Soil amendments mean successful plants

Randy Drinkard Contributing columnist

March 7, 2014

Soil amendments for clay soil should help loosen compacted soil, improve soil drainage and increase soil porosity (the amount of space in the soil available for air and water). Roots need oxygen in order to survive and grow. If soil becomes too compacted or too wet, roots will die from lack of oxygen.

The best amendments for clay soils are pine bark humus (less than half an inch in diameter) and composted leaf mold. Pine bark humus, also known as bark fines, milled pine bark or finely ground pine bark mulch is preferred since it is cheap, readily available and easy to work with.

These products are often sold at local garden centers as “soil conditioners” or “soil amendments” under a variety of brand names. They are not the same as potting soils, which are often blended with materials like peat moss and vermiculite that help retain moisture.

Potting mixes are fine for potted plants, but not for clay soils in a flowerbed. Clay soils already hold plenty of moisture and have the highest water-holding capacity of any soil in the world.

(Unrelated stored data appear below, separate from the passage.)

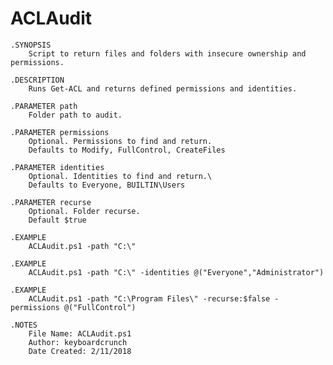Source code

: # ACLAudit

    .SYNOPSIS
        Script to return files and folders with insecure ownership and permissions.

    .DESCRIPTION
        Runs Get-ACL and returns defined permissions and identities.

    .PARAMETER path
        Folder path to audit.

    .PARAMETER permissions
        Optional. Permissions to find and return. 
        Defaults to Modify, FullControl, CreateFiles

    .PARAMETER identities
        Optional. Identities to find and return.\
        Defaults to Everyone, BUILTIN\Users

    .PARAMETER recurse
        Optional. Folder recurse. 
        Default $true

    .EXAMPLE
        ACLAudit.ps1 -path "C:\" 

    .EXAMPLE
        ACLAudit.ps1 -path "C:\" -identities @("Everyone","Administrator")

    .EXAMPLE
        ACLAudit.ps1 -path "C:\Program Files\" -recurse:$false -permissions @("FullControl")

    .NOTES
        File Name: ACLAudit.ps1
        Author: keyboardcrunch
        Date Created: 2/11/2018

Amending the soil for annuals

Annual flowers can benefit greatly from soil amendments. These plants only live for one season, so gardeners have a very short window of time to get them established to produce flowers.

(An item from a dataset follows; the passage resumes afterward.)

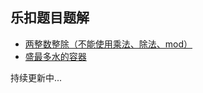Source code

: ## 乐扣题目题解

- [两整数整除（不能使用乘法、除法、mod）](https://github.com/EunhaTaker/leetcode-problems/tree/master/Integer%20Division)
- [盛最多水的容器](https://github.com/EunhaTaker/leetcode-problems/tree/master/Container%20With%20Most%20Water)

持续更新中...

Moist, well-drained soils are key.

Most annual flowers prefer moist, well-drained soils. This sounds like a contradiction, but it makes sense when you consider annual plants have a very limited root system and require consistent soil moisture to survive.

Till the soil several inches deep in the area intended for planting annuals. If the site is already excessively wet, plant in a raised bed 6 to 12 inches high. The raised bed can be enclosed using either treated lumber or a mound of soil called a berm.

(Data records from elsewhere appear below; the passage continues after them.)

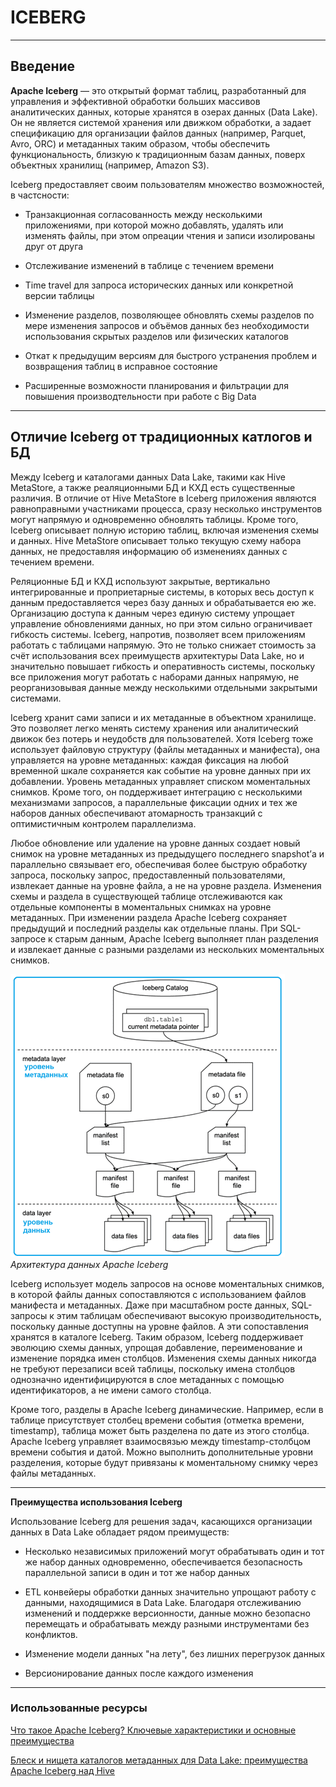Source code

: # ICEBERG

---

## Введение

**Apache Iceberg** — это открытый формат таблиц, разработанный для управления и эффективной обработки больших массивов аналитических данных, которые хранятся в озерах данных (Data Lake). Он не является системой хранения или движком обработки, а задает спецификацию для организации файлов данных (например, Parquet, Avro, ORC) и метаданных таким образом, чтобы обеспечить функциональность, близкую к традиционным базам данных, поверх объектных хранилищ (например, Amazon S3).

Iceberg предоставляет своим пользователям множество возможностей, в частсности:

- Транзакционная согласованность между несколькими приложениями, при которой можно добавлять, удалять или изменять файлы, при этом опреации чтения и записи изолированы друг от друга

- Отслеживание изменений в таблице с течением времени

- Time travel для запроса исторических данных или конкретной версии таблицы

- Изменение разделов, позволяющее обновлять схемы разделов по мере изменения запросов и объёмов данных без необходимости использования скрытых разделов или физических каталогов

- Откат к предыдущим версиям для быстрого устранения проблем и возвращения таблиц в исправное состояние

- Расширенные возможности планирования и фильтрации для повышения производтельности при работе с Big Data

---

## Отличие Iceberg от традиционных катлогов и БД

Между Iceberg и каталогами данных Data Lake, такими как Hive MetaStore, а также реаляционными БД и КХД есть существенные различия. В отличие от Hive MetaStore в Iceberg приложения являются равноправными участниками процесса, сразу несколько инструментов могут напрямую и одновременно обновлять таблицы. Кроме того, Iceberg описывает полную историю таблиц, включая изменения схемы и данных. Hive MetaStore описывает только текущую схему набора данных, не предоставляя информацию об изменениях данных с течением времени.

Реляционные БД и КХД используют закрытые, вертикально интегрированные и проприетарные системы, в которых весь доступ к данным предоставляется через базу данных и обрабатывается ею же. Организацию доступа к данным через единую систему упрощает управление обновлениями данных, но при этом сильно ограничивает гибкость системы. Iceberg, напротив, позволяет всем приложениям работать с таблицами напрямую. Это не только снижает стоимость за счёт использования всех преимуществ архитектуры Data Lake, но и значительно повышает гибкость и оперативность системы, поскольку все приложения могут работать с наборами данных напрямую, не реорганизовывая данные между несколькими отдельными закрытыми системами.

Iceberg хранит сами записи и их метаданные в объектном хранилище. Это позволяет легко менять систему хранения или аналитический движок без потерь и неудобств для пользователей. Хотя Iceberg тоже использует файловую структуру (файлы метаданных и манифеста), она управляется на уровне метаданных: каждая фиксация на любой временной шкале сохраняется как событие на уровне данных при их добавлении. Уровень метаданных управляет списком моментальных снимков. Кроме того, он поддерживает интеграцию с несколькими механизмами запросов, а параллельные фиксации одних и тех же наборов данных обеспечивают атомарность транзакций с оптимистичным контролем параллелизма.

Любое обновление или удаление на уровне данных создает новый снимок на уровне метаданных из предыдущего последнего snapshot’а и параллельно связывает его, обеспечивая более быструю обработку запроса, поскольку запрос, предоставленный пользователями, извлекает данные на уровне файла, а не на уровне раздела. Изменения схемы и раздела в существующей таблице отслеживаются как отдельные компоненты в моментальных снимках на уровне метаданных. При изменении раздела Apache Iceberg сохраняет предыдущий и последний разделы как отдельные планы. При SQL-запросе к старым данным, Apache Iceberg выполняет план разделения и извлекает данные с разными разделами из нескольких моментальных снимков.

![Архитектура данных Apache Iceberg](../png/iceberg_2.png)
*Архитектура данных Apache Iceberg*

Iceberg использует модель запросов на основе моментальных снимков, в которой файлы данных сопоставляются с использованием файлов манифеста и метаданных. Даже при масштабном росте данных, SQL-запросы к этим таблицам обеспечивают высокую производительность, поскольку данные доступны на уровне файлов. А эти сопоставления хранятся в каталоге Iceberg. Таким образом, Iceberg поддерживает эволюцию схемы данных, упрощая добавление, переименование и изменение порядка имен столбцов. Изменения схемы данных никогда не требуют перезаписи всей таблицы, поскольку имена столбцов однозначно идентифицируются в слое метаданных с помощью идентификаторов, а не имени самого столбца.

Кроме того, разделы в Apache Iceberg динамические. Например, если в таблице присутствует столбец времени события (отметка времени, timestamp), таблица может быть разделена по дате из этого столбца. Apache Iceberg управляет взаимосвязью между timestamp-столбцом времени события и датой. Можно выполнить дополнительные уровни разделения, которые будут привязаны к моментальному снимку через файлы метаданных.

---

**Преимущества использования Iceberg**

Использование Iceberg для решения задач, касающихся организации данных в Data Lake обладает рядом преимуществ:

- Несколько независимых приложений могут обрабатывать один и тот же набор данных одновременно, обеспечивается безопасность параллельной записи в один и тот же набор данных

- ETL конвейеры обработки данных значительно упрощают работу с данными, находящимися в Data Lake. Благодаря отслеживанию изменений и поддержке версионности, данные можно безопасно перемещать и обрабатывать между разными инструментами без конфликтов.

- Изменение модели данных "на лету", без лишних перегрузок данных

- Версионирование данных после каждого изменения

---

### Использованные ресурсы

[Что такое Apache Iceberg? Ключевые характеристики и основные преимущества](https://datafinder.ru/products/chto-takoe-apache-iceberg-klyuchevye-harakteristiki-i-osnovnye-preimushchestva)

[Блеск и нищета каталогов метаданных для Data Lake: преимущества Apache Iceberg над Hive](https://bigdataschool.ru/blog/iceberg-vs-hive-in-data-lake/)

Add soil amendments at a minimum of 25 percent by volume and a maximum of 50 percent. This is roughly equivalent to the addition of 3 to 4 inches of soil amendments incorporated 8 to 12 inches deep in the clay soil. This will provide an ideal environment for root growth.

One cubic yard (nine, 3-cubic-feet bags) of soil amendment will cover an area about 100 square feet. Again, be sure to mix amendments thoroughly with the underlying clay soil. You may wish to add a starter fertilizer to annuals immediately after planting. Based on the results of a soil test, you may need to add lime or sulfur to adjust soil pH.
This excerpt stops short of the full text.